(Beginning of Available data)

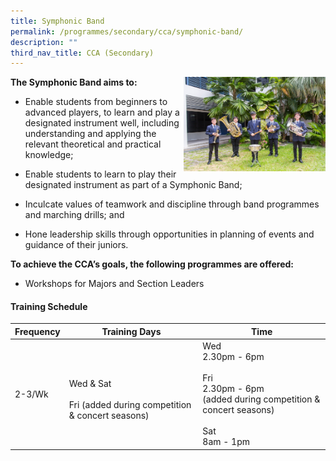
```yaml
---
title: Symphonic Band
permalink: /programmes/secondary/cca/symphonic-band/
description: ""
third_nav_title: CCA (Secondary)
---
```



<img align="right" src="/images/CCA/Secondary/band2.jpg" style="width:45%">

**The Symphonic Band aims to:**

*   Enable students from beginners to advanced players, to learn and play a designated instrument well, including understanding and applying the relevant theoretical and practical knowledge;  
    
*   Enable students to learn to play their designated instrument as part of a Symphonic Band;  
    
*   Inculcate values of teamwork and discipline through band programmes and marching drills; and  
    
*   Hone leadership skills through opportunities in planning of events and guidance of their juniors.  
    

  

**To achieve the CCA’s goals, the following programmes are offered:**

*   Workshops for Majors and Section Leaders


#### Training Schedule

<table>
<thead>
  <tr>
    <th>Frequency</th>
    <th>Training Days</th>
    <th>Time</th>
  </tr>
</thead>
<tbody>
  <tr>
    <td>2-3/Wk</td>
    <td><br>Wed &amp; Sat<br><br>Fri (added during competition &amp; concert seasons)<br></td>
    <td>Wed<br>2.30pm - 6pm<br><br>Fri<br>2.30pm - 6pm<br>(added during competition &amp; concert seasons)<br><br>Sat<br>8am - 1pm</td>
  </tr>
</tbody>
</table>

(End of Available data)

What you will do: Copy exactly. The range runs from the line containing "marching drills; and" through the last line of the data.

Task result:
*   Inculcate values of teamwork and discipline through band programmes and marching drills; and  
    
*   Hone leadership skills through opportunities in planning of events and guidance of their juniors.  
    

  

**To achieve the CCA’s goals, the following programmes are offered:**

*   Workshops for Majors and Section Leaders


#### Training Schedule

<table>
<thead>
  <tr>
    <th>Frequency</th>
    <th>Training Days</th>
    <th>Time</th>
  </tr>
</thead>
<tbody>
  <tr>
    <td>2-3/Wk</td>
    <td><br>Wed &amp; Sat<br><br>Fri (added during competition &amp; concert seasons)<br></td>
    <td>Wed<br>2.30pm - 6pm<br><br>Fri<br>2.30pm - 6pm<br>(added during competition &amp; concert seasons)<br><br>Sat<br>8am - 1pm</td>
  </tr>
</tbody>
</table>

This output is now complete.